Once created, custom actions appear in Power Automate as standard connectors, can be called from canvas apps using the Dataverse connector, are available in model-driven app command bars and JavaScript, and can be invoked via the Web API or Organization Service. This provides a consistent, reusable interface for your business logic across all Power Platform components and external integrations.
B) JavaScript web resources execute client-side in browsers and cannot contain complex business logic involving multiple tables that needs server-side transaction support. They’re not callable from Power Automate or canvas apps in a structured way and don’t provide the security, transaction management, or API characteristics needed for this requirement.
C) While you could register a plugin on a standard message like Create or Update, this doesn’t provide a clean API interface specifically for your business operation. Standard messages are tied to CRUD operations on specific tables and don’t provide the semantic clarity or dedicated input/output contract that a custom action provides.
D) Azure Functions with HTTP triggers are external to Dataverse and require additional infrastructure, authentication management, and network connectivity. While they can be called from Power Platform components through custom connectors, they don’t integrate as seamlessly as custom actions and add complexity, cost, and maintenance overhead.
Question 30.
You are implementing a solution that needs to track all changes made to specific fields on the account table for audit purposes. Which feature should you enable?
A) Change Tracking
B) Audit logging
C) Field-level security
D) Duplicate detection
Answer: B
Explanation:
Audit logging in Dataverse is specifically designed for tracking changes to data for compliance and audit purposes. When you enable auditing on a table and specific fields, Dataverse automatically records all changes including who made the change, when it was made, the old value, and the new value. This creates a comprehensive audit trail that meets regulatory and business requirements for data change tracking.
Auditing can be configured at three levels: organization level (enabling auditing globally), table level (enabling auditing for specific tables), and field level (enabling auditing for specific fields). For the requirement to track changes to specific fields on the account table, you would enable auditing at the organization level, enable it for the account table, and then enable it for each specific field you want to track.
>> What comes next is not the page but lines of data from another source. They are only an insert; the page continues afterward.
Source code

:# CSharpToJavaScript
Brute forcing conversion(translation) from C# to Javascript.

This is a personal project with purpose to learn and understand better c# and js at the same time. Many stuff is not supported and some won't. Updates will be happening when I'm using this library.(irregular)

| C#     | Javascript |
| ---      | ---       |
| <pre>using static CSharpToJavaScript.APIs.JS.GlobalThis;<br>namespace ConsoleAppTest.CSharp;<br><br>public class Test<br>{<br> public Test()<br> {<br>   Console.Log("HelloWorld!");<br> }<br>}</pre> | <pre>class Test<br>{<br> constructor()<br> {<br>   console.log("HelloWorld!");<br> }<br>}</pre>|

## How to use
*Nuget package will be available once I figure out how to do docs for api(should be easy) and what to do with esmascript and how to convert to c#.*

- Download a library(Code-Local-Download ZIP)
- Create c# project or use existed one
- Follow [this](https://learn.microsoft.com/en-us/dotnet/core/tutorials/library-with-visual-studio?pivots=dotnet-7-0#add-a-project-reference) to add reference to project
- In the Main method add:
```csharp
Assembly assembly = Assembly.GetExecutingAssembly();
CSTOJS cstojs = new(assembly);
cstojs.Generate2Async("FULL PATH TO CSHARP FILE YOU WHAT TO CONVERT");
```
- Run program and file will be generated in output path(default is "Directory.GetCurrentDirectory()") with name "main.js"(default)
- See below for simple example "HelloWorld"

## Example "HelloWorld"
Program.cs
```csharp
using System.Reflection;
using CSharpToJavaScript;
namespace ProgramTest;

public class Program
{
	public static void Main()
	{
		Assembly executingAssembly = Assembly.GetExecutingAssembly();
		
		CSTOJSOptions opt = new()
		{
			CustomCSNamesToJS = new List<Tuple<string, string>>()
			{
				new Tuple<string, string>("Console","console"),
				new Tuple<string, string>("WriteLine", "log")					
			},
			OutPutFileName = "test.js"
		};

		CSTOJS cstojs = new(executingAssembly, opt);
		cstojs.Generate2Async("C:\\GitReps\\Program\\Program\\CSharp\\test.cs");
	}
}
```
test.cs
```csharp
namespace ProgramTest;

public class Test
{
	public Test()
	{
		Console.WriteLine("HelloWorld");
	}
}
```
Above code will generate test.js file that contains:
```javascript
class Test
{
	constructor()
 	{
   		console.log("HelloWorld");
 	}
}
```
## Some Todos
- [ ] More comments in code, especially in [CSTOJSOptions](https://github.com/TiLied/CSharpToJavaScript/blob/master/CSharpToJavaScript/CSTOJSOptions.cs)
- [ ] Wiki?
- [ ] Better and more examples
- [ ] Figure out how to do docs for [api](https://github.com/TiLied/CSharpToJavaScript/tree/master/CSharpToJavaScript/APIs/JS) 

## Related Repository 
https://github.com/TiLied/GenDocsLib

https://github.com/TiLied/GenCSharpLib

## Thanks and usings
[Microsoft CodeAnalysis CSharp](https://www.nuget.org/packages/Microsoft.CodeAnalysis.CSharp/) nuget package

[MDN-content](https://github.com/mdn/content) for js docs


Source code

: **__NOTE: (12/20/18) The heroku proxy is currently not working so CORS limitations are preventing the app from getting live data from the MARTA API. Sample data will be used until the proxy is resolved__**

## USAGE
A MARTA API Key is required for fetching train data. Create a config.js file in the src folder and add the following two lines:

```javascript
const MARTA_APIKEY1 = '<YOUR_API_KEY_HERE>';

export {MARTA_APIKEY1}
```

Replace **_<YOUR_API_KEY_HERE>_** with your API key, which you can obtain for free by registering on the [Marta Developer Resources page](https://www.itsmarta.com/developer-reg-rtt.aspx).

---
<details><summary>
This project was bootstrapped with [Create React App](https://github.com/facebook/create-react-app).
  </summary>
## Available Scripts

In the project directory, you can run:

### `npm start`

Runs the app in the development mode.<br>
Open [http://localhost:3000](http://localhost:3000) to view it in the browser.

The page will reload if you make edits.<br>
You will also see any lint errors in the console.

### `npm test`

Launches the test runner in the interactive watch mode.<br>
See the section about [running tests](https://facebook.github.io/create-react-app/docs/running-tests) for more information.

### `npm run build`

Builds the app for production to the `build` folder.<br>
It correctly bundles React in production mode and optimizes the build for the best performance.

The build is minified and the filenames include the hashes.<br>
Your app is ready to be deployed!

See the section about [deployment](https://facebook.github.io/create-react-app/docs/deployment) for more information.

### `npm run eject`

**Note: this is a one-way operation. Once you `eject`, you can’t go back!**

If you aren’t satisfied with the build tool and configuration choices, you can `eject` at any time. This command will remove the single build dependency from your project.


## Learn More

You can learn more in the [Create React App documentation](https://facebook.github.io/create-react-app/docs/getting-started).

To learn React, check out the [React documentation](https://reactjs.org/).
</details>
The audit logs are stored in the audit table and can be viewed through the Dataverse interface, exported for analysis, or queried programmatically. Audit records are retained based on configured retention policies and include detailed information about create, update, delete, and access operations. This provides the comprehensive audit trail needed for compliance with regulations like GDPR, HIPAA, and SOX.
A) Change Tracking is designed for data synchronization scenarios where external systems need to identify which records have changed since their last query. It provides a lightweight mechanism to detect changes but doesn’t store historical change details, old values, or who made changes. It’s not suitable for audit purposes.
C) Field-level security controls who can view or edit specific fields, providing access control rather than change tracking. While it can restrict access to sensitive fields, it doesn’t record or track changes to those fields. It serves a different purpose related to security rather than auditing.
D) Duplicate detection is a feature that identifies and prevents duplicate records from being created in Dataverse. It has nothing to do with tracking changes to existing records or maintaining audit trails. It’s used for data quality purposes, not auditing.